Niente affatto. Va considerato che avevamo una trasmissione senza l’Italia, con pochi investimenti e abbiamo fatto comunque un prime time con ascolti buoni.

Prima hai parlato di missione, il tuo mandato a Rai Sport in effetti sembrava avere questo sottotesto di missione. Col senno di poi lasciare è stato più doloroso o più liberatorio?

Nessuno dei due. Quando accetti di fare il direttore sai che comunque devi lasciare qualcosa. Mi sono detta di provare a fare qualcosa di diverso e sono riuscita a farlo. Io ho sempre lavorato in modo libero, dando valore alla bravura e le capacità, nemmeno al genere perché credo le quote rosa siano una stupidaggine. Provare a cambiare non è una roba semplice, significa anche convincere qualcuno che si debba fare, ci sono dinamiche per le quali qualcuno vede invaso il suo territorio, quando dici a qualcuno che una cosa non ti piace e vuoi cambiarla, la tua interpretazione di quella scelta è quasi impossibile da far accettare, ci si scontra con una realtà complessa.

Al tempo delle tue dimissioni parlasti di una Rai gattopardesca, quasi incapace di cambiare. 

Dico una cosa, la Rai è leader in tanti settori, compreso quello sportivo in cui l’offerta Rai è a 360 gradi. Il problema della Rai non credo sia una quesitone di mezzi o di offerta, ma di concezione del racconto, che io pensavo dovesse cambiare. Per esempio, a me non piacciono troppe parole nel racconto di telecronaca. Quando hai le immagini non devi per forza descrivere tutto. Questo non significa che non mi piacciano le telecronache, ma spesso si diventa troppo formali, vuoti. Volevo dei Tg sportivi che dessero più valore al racconto e meno ai minutaggi, non sempre è stato possibile. Per realizzare questi cambiamenti non basta un anno.

Una decisione importante che rivendichi di quei mesi alla direzione?

Quando ho detto no al campionato di basket italiano perché volevo la Coppa Davis. Me ne dissero di ogni, chiamai il presidente e gli comunicai questa scelta, che non era contro nessuno, pensavo semplicemente che entro due anni avremmo vinto la Davis e io volevo darla agli italiani. Sinner è la risposta. Un budget non è estensibile, devi togliere qualcosa e privilegiare delle scelte e non altre.

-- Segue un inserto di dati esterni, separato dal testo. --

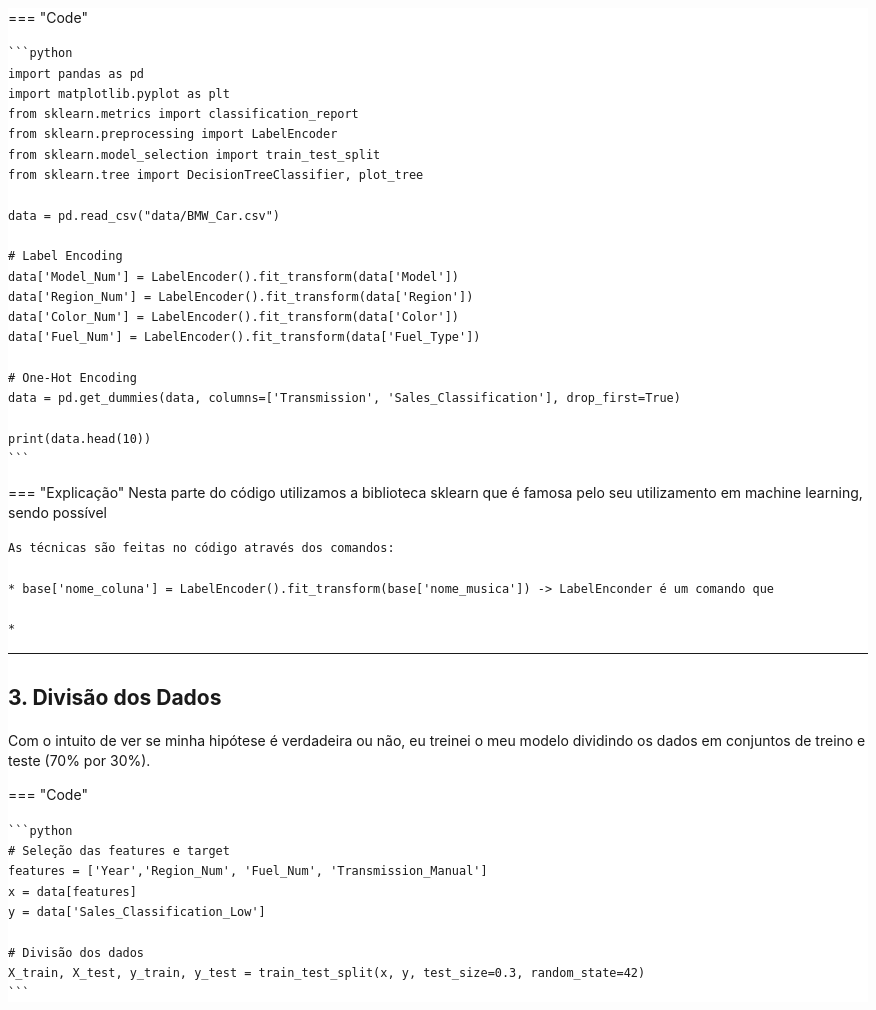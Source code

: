 === "Code"

    ```python
    import pandas as pd
    import matplotlib.pyplot as plt
    from sklearn.metrics import classification_report
    from sklearn.preprocessing import LabelEncoder
    from sklearn.model_selection import train_test_split
    from sklearn.tree import DecisionTreeClassifier, plot_tree

    data = pd.read_csv("data/BMW_Car.csv")

    # Label Encoding
    data['Model_Num'] = LabelEncoder().fit_transform(data['Model'])
    data['Region_Num'] = LabelEncoder().fit_transform(data['Region'])
    data['Color_Num'] = LabelEncoder().fit_transform(data['Color'])
    data['Fuel_Num'] = LabelEncoder().fit_transform(data['Fuel_Type'])

    # One-Hot Encoding
    data = pd.get_dummies(data, columns=['Transmission', 'Sales_Classification'], drop_first=True)

    print(data.head(10))
    ```

=== "Explicação"
    Nesta parte do código utilizamos a biblioteca sklearn que é famosa pelo seu utilizamento em machine learning, sendo possível

    As técnicas são feitas no código através dos comandos:

    * base['nome_coluna'] = LabelEncoder().fit_transform(base['nome_musica']) -> LabelEnconder é um comando que 

    * 

---

## 3. Divisão dos Dados

Com o intuito de ver se minha hipótese é verdadeira ou não, eu treinei o meu modelo dividindo os dados em conjuntos de treino e teste (70% por 30%).

=== "Code"

    ```python
    # Seleção das features e target
    features = ['Year','Region_Num', 'Fuel_Num', 'Transmission_Manual']
    x = data[features]
    y = data['Sales_Classification_Low']

    # Divisão dos dados
    X_train, X_test, y_train, y_test = train_test_split(x, y, test_size=0.3, random_state=42)
    ```
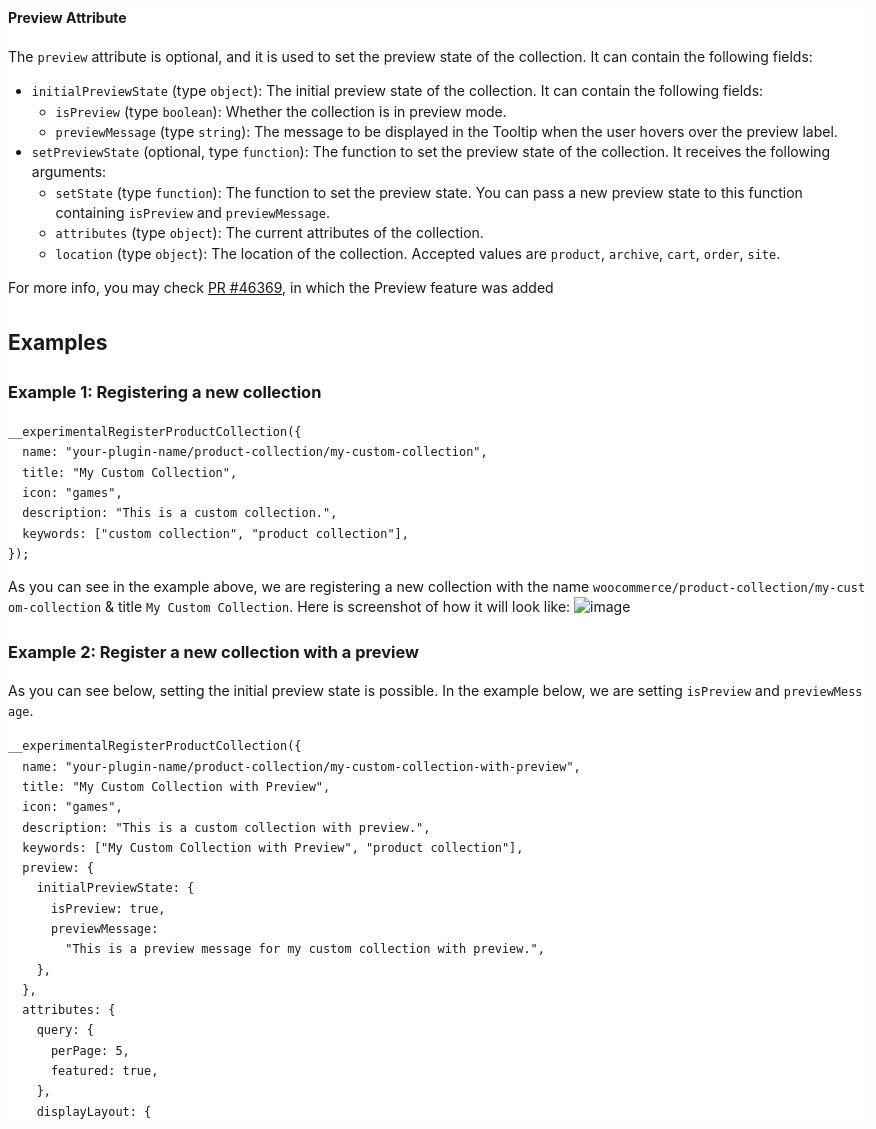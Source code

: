 #### Preview Attribute

The `preview` attribute is optional, and it is used to set the preview state of the collection. It can contain the following fields:

- `initialPreviewState` (type `object`): The initial preview state of the collection. It can contain the following fields:
    - `isPreview` (type `boolean`): Whether the collection is in preview mode.
    - `previewMessage` (type `string`): The message to be displayed in the Tooltip when the user hovers over the preview label.
- `setPreviewState` (optional, type `function`): The function to set the preview state of the collection. It receives the following arguments:
    - `setState` (type `function`): The function to set the preview state. You can pass a new preview state to this function containing `isPreview` and `previewMessage`.
    - `attributes` (type `object`): The current attributes of the collection.
    - `location` (type `object`): The location of the collection. Accepted values are `product`, `archive`, `cart`, `order`, `site`.

For more info, you may check [PR #46369](https://github.com/woocommerce/woocommerce/pull/46369), in which the Preview feature was added

## Examples

### Example 1: Registering a new collection

```tsx
__experimentalRegisterProductCollection({
  name: "your-plugin-name/product-collection/my-custom-collection",
  title: "My Custom Collection",
  icon: "games",
  description: "This is a custom collection.",
  keywords: ["custom collection", "product collection"],
});
```

As you can see in the example above, we are registering a new collection with the name `woocommerce/product-collection/my-custom-collection` & title `My Custom Collection`. Here is screenshot of how it will look like:
![image](https://github.com/woocommerce/woocommerce/assets/16707866/7fddbc02-a6cd-494e-b2f4-13dd5ef9cf96)

### Example 2: Register a new collection with a preview

As you can see below, setting the initial preview state is possible. In the example below, we are setting `isPreview` and `previewMessage`.

```tsx
__experimentalRegisterProductCollection({
  name: "your-plugin-name/product-collection/my-custom-collection-with-preview",
  title: "My Custom Collection with Preview",
  icon: "games",
  description: "This is a custom collection with preview.",
  keywords: ["My Custom Collection with Preview", "product collection"],
  preview: {
    initialPreviewState: {
      isPreview: true,
      previewMessage:
        "This is a preview message for my custom collection with preview.",
    },
  },
  attributes: {
    query: {
      perPage: 5,
      featured: true,
    },
    displayLayout: {
```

Avessi di nuovo la possibilità di riprendere la direzione, lo faresti?

A parte che non me la darebbero, ma io penso che mi piacerebbe fare altre cose con la stessa libertà con cui ho fatto il circolo, trovare una sponda di condivisione della visione di ciò che mi piace fare. Io non sono attratta dal potere, un grande direttore una volta mi ha detto che è bello fare il direttore, ma è molto più bello fare l'ex direttore. Io non chiudo le porte a nulla, ma se dovessi fare una cosa del genere vorrei avere alle spalle la solidità di poter cambiare. Non vorrei trovarmi più a dovermi scontrare con ripicche personali, fastidi e cose di questo tipo. Insomma, se ci fosse la garanzia di una panchina, forse sì

Mettere in panchina i narcisismi è difficile.

L'ego penso sia una condanna come la vittoria. Dico sempre che un pezzo non è la mia faccia, ma la mia firma.